• [Exercise] Make an exact copy of the records, omitting all images.
══ Task data ══
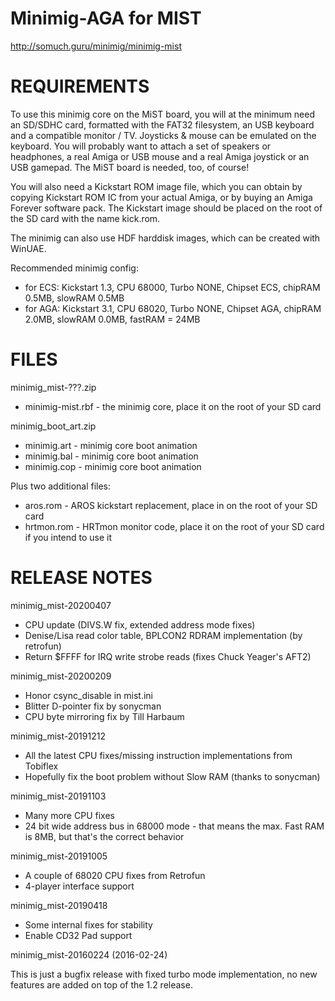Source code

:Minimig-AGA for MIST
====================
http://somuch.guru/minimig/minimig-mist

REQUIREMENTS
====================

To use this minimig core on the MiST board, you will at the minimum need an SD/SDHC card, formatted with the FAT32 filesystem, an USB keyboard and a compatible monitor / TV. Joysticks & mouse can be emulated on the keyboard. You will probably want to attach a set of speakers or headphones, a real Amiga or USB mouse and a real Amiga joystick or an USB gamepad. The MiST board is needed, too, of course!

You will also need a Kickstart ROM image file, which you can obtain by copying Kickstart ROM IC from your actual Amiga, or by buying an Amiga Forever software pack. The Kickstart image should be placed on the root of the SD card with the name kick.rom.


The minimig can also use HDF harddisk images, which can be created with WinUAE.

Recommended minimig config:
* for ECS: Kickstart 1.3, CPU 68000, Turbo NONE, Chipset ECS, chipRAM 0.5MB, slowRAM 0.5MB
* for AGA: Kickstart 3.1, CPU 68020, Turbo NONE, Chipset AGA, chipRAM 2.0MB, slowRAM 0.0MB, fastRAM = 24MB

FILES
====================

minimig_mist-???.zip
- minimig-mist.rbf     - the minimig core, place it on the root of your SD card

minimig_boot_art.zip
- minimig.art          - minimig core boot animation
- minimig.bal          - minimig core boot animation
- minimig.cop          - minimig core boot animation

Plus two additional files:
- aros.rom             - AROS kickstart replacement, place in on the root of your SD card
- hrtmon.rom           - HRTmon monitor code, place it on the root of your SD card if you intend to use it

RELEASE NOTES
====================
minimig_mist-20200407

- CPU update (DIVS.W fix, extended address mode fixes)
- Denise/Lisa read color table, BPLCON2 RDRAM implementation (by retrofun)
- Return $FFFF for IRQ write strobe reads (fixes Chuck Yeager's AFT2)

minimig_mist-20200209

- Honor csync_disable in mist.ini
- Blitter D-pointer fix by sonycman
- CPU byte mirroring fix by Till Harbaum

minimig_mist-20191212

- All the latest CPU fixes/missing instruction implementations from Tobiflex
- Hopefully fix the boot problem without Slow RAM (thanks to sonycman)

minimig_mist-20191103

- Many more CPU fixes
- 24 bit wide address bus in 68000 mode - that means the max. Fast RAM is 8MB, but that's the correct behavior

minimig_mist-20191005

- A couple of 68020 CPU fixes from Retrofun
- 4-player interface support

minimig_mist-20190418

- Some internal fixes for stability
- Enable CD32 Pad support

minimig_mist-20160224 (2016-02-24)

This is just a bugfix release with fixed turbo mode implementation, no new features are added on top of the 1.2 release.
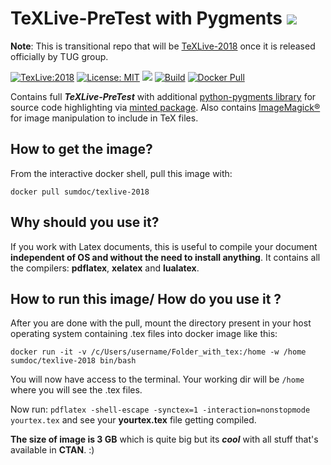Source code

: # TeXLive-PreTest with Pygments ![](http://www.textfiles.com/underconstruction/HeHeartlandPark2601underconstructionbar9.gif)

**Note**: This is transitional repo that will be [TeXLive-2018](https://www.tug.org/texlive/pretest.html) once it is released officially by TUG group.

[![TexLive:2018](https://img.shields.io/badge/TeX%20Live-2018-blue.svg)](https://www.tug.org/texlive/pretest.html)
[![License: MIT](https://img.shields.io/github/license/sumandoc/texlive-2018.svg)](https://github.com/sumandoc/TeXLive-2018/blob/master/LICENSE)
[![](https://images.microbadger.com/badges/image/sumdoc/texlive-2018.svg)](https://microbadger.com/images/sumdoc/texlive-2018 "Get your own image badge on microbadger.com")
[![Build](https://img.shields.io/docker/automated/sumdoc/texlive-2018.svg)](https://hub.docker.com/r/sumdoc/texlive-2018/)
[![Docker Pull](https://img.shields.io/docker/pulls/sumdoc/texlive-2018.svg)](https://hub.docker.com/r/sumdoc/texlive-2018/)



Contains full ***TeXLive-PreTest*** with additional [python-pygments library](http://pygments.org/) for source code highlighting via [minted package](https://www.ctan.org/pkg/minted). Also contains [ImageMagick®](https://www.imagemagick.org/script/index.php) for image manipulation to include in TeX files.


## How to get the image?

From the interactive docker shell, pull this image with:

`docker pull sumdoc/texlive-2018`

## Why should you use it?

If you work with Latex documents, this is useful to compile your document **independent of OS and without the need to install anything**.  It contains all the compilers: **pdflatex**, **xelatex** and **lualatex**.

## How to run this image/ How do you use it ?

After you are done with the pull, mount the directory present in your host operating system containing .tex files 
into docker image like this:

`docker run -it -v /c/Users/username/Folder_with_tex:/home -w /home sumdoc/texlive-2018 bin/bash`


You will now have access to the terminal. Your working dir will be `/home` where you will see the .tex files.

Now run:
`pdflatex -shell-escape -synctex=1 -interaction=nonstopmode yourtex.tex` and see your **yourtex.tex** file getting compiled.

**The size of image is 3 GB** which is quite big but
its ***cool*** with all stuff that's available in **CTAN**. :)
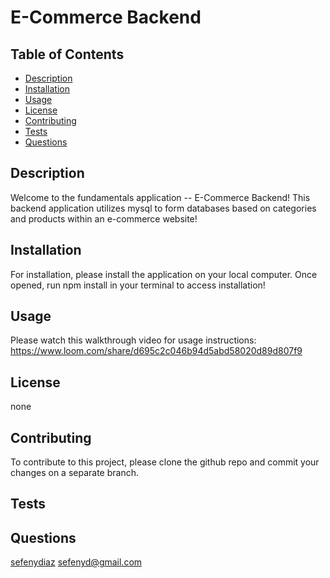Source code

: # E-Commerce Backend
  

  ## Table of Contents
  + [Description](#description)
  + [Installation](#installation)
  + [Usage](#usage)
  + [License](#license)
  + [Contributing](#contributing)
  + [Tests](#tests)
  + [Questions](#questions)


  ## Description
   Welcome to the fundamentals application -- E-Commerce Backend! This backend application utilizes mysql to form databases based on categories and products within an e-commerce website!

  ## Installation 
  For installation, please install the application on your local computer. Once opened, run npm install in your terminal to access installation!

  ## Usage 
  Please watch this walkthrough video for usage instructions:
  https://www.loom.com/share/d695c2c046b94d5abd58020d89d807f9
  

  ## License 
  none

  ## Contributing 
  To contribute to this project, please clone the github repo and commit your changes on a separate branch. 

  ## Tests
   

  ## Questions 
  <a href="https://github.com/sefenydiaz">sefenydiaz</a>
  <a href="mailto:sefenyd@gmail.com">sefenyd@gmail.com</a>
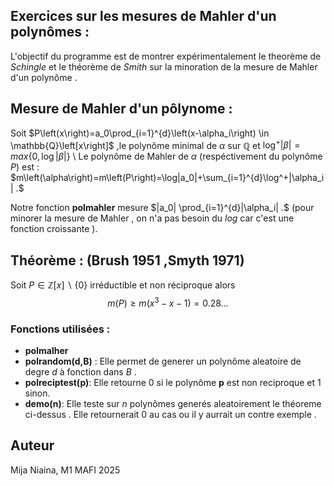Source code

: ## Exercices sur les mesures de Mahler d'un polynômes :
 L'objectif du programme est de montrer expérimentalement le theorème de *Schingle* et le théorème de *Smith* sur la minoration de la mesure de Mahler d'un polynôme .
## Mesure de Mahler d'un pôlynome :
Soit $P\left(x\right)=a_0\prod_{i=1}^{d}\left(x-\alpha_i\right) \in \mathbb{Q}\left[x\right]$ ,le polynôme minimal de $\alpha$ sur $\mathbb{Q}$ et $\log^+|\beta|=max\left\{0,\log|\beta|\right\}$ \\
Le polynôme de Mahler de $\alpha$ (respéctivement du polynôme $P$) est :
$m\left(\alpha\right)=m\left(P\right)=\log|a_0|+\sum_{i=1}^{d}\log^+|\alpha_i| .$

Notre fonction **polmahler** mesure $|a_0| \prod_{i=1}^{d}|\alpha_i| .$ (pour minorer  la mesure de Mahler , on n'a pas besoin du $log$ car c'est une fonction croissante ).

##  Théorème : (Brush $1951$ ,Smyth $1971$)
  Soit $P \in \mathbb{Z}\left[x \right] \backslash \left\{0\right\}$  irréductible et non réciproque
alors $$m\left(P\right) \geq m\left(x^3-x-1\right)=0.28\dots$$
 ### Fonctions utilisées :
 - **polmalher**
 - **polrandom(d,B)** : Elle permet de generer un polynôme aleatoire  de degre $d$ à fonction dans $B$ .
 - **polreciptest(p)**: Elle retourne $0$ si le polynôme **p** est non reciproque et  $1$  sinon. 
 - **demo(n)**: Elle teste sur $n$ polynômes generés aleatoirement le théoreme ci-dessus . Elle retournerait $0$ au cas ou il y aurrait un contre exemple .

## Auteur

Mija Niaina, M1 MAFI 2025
═══
• [Expected output]
Source code

:Minimig-AGA for MIST
====================
http://somuch.guru/minimig/minimig-mist

REQUIREMENTS
====================

To use this minimig core on the MiST board, you will at the minimum need an SD/SDHC card, formatted with the FAT32 filesystem, an USB keyboard and a compatible monitor / TV. Joysticks & mouse can be emulated on the keyboard. You will probably want to attach a set of speakers or headphones, a real Amiga or USB mouse and a real Amiga joystick or an USB gamepad. The MiST board is needed, too, of course!

You will also need a Kickstart ROM image file, which you can obtain by copying Kickstart ROM IC from your actual Amiga, or by buying an Amiga Forever software pack. The Kickstart image should be placed on the root of the SD card with the name kick.rom.


The minimig can also use HDF harddisk images, which can be created with WinUAE.

Recommended minimig config:
* for ECS: Kickstart 1.3, CPU 68000, Turbo NONE, Chipset ECS, chipRAM 0.5MB, slowRAM 0.5MB
* for AGA: Kickstart 3.1, CPU 68020, Turbo NONE, Chipset AGA, chipRAM 2.0MB, slowRAM 0.0MB, fastRAM = 24MB

FILES
====================

minimig_mist-???.zip
- minimig-mist.rbf     - the minimig core, place it on the root of your SD card

minimig_boot_art.zip
- minimig.art          - minimig core boot animation
- minimig.bal          - minimig core boot animation
- minimig.cop          - minimig core boot animation

Plus two additional files:
- aros.rom             - AROS kickstart replacement, place in on the root of your SD card
- hrtmon.rom           - HRTmon monitor code, place it on the root of your SD card if you intend to use it

RELEASE NOTES
====================
minimig_mist-20200407

- CPU update (DIVS.W fix, extended address mode fixes)
- Denise/Lisa read color table, BPLCON2 RDRAM implementation (by retrofun)
- Return $FFFF for IRQ write strobe reads (fixes Chuck Yeager's AFT2)

minimig_mist-20200209

- Honor csync_disable in mist.ini
- Blitter D-pointer fix by sonycman
- CPU byte mirroring fix by Till Harbaum

minimig_mist-20191212

- All the latest CPU fixes/missing instruction implementations from Tobiflex
- Hopefully fix the boot problem without Slow RAM (thanks to sonycman)

minimig_mist-20191103

- Many more CPU fixes
- 24 bit wide address bus in 68000 mode - that means the max. Fast RAM is 8MB, but that's the correct behavior

minimig_mist-20191005

- A couple of 68020 CPU fixes from Retrofun
- 4-player interface support

minimig_mist-20190418

- Some internal fixes for stability
- Enable CD32 Pad support

minimig_mist-20160224 (2016-02-24)

This is just a bugfix release with fixed turbo mode implementation, no new features are added on top of the 1.2 release.
Source code

: # TeXLive-PreTest with Pygments ![](http://www.textfiles.com/underconstruction/HeHeartlandPark2601underconstructionbar9.gif)

**Note**: This is transitional repo that will be [TeXLive-2018](https://www.tug.org/texlive/pretest.html) once it is released officially by TUG group.

[![TexLive:2018](https://img.shields.io/badge/TeX%20Live-2018-blue.svg)](https://www.tug.org/texlive/pretest.html)
[![License: MIT](https://img.shields.io/github/license/sumandoc/texlive-2018.svg)](https://github.com/sumandoc/TeXLive-2018/blob/master/LICENSE)
[![](https://images.microbadger.com/badges/image/sumdoc/texlive-2018.svg)](https://microbadger.com/images/sumdoc/texlive-2018 "Get your own image badge on microbadger.com")
[![Build](https://img.shields.io/docker/automated/sumdoc/texlive-2018.svg)](https://hub.docker.com/r/sumdoc/texlive-2018/)
[![Docker Pull](https://img.shields.io/docker/pulls/sumdoc/texlive-2018.svg)](https://hub.docker.com/r/sumdoc/texlive-2018/)



Contains full ***TeXLive-PreTest*** with additional [python-pygments library](http://pygments.org/) for source code highlighting via [minted package](https://www.ctan.org/pkg/minted). Also contains [ImageMagick®](https://www.imagemagick.org/script/index.php) for image manipulation to include in TeX files.


## How to get the image?

From the interactive docker shell, pull this image with:

`docker pull sumdoc/texlive-2018`

## Why should you use it?

If you work with Latex documents, this is useful to compile your document **independent of OS and without the need to install anything**.  It contains all the compilers: **pdflatex**, **xelatex** and **lualatex**.

## How to run this image/ How do you use it ?

After you are done with the pull, mount the directory present in your host operating system containing .tex files 
into docker image like this:

`docker run -it -v /c/Users/username/Folder_with_tex:/home -w /home sumdoc/texlive-2018 bin/bash`


You will now have access to the terminal. Your working dir will be `/home` where you will see the .tex files.

Now run:
`pdflatex -shell-escape -synctex=1 -interaction=nonstopmode yourtex.tex` and see your **yourtex.tex** file getting compiled.

**The size of image is 3 GB** which is quite big but
its ***cool*** with all stuff that's available in **CTAN**. :)
Source code

: # E-Commerce Backend
  

  ## Table of Contents
  + [Description](#description)
  + [Installation](#installation)
  + [Usage](#usage)
  + [License](#license)
  + [Contributing](#contributing)
  + [Tests](#tests)
  + [Questions](#questions)


  ## Description
   Welcome to the fundamentals application -- E-Commerce Backend! This backend application utilizes mysql to form databases based on categories and products within an e-commerce website!

  ## Installation 
  For installation, please install the application on your local computer. Once opened, run npm install in your terminal to access installation!

  ## Usage 
  Please watch this walkthrough video for usage instructions:
  https://www.loom.com/share/d695c2c046b94d5abd58020d89d807f9
  

  ## License 
  none

  ## Contributing 
  To contribute to this project, please clone the github repo and commit your changes on a separate branch. 

  ## Tests
   

  ## Questions 
  <a href="https://github.com/sefenydiaz">sefenydiaz</a>
  <a href="mailto:sefenyd@gmail.com">sefenyd@gmail.com</a>
Source code

: ## Exercices sur les mesures de Mahler d'un polynômes :
 L'objectif du programme est de montrer expérimentalement le theorème de *Schingle* et le théorème de *Smith* sur la minoration de la mesure de Mahler d'un polynôme .
## Mesure de Mahler d'un pôlynome :
Soit $P\left(x\right)=a_0\prod_{i=1}^{d}\left(x-\alpha_i\right) \in \mathbb{Q}\left[x\right]$ ,le polynôme minimal de $\alpha$ sur $\mathbb{Q}$ et $\log^+|\beta|=max\left\{0,\log|\beta|\right\}$ \\
Le polynôme de Mahler de $\alpha$ (respéctivement du polynôme $P$) est :
$m\left(\alpha\right)=m\left(P\right)=\log|a_0|+\sum_{i=1}^{d}\log^+|\alpha_i| .$

Notre fonction **polmahler** mesure $|a_0| \prod_{i=1}^{d}|\alpha_i| .$ (pour minorer  la mesure de Mahler , on n'a pas besoin du $log$ car c'est une fonction croissante ).

##  Théorème : (Brush $1951$ ,Smyth $1971$)
  Soit $P \in \mathbb{Z}\left[x \right] \backslash \left\{0\right\}$  irréductible et non réciproque
alors $$m\left(P\right) \geq m\left(x^3-x-1\right)=0.28\dots$$
 ### Fonctions utilisées :
 - **polmalher**
 - **polrandom(d,B)** : Elle permet de generer un polynôme aleatoire  de degre $d$ à fonction dans $B$ .
 - **polreciptest(p)**: Elle retourne $0$ si le polynôme **p** est non reciproque et  $1$  sinon. 
 - **demo(n)**: Elle teste sur $n$ polynômes generés aleatoirement le théoreme ci-dessus . Elle retournerait $0$ au cas ou il y aurrait un contre exemple .

## Auteur

Mija Niaina, M1 MAFI 2025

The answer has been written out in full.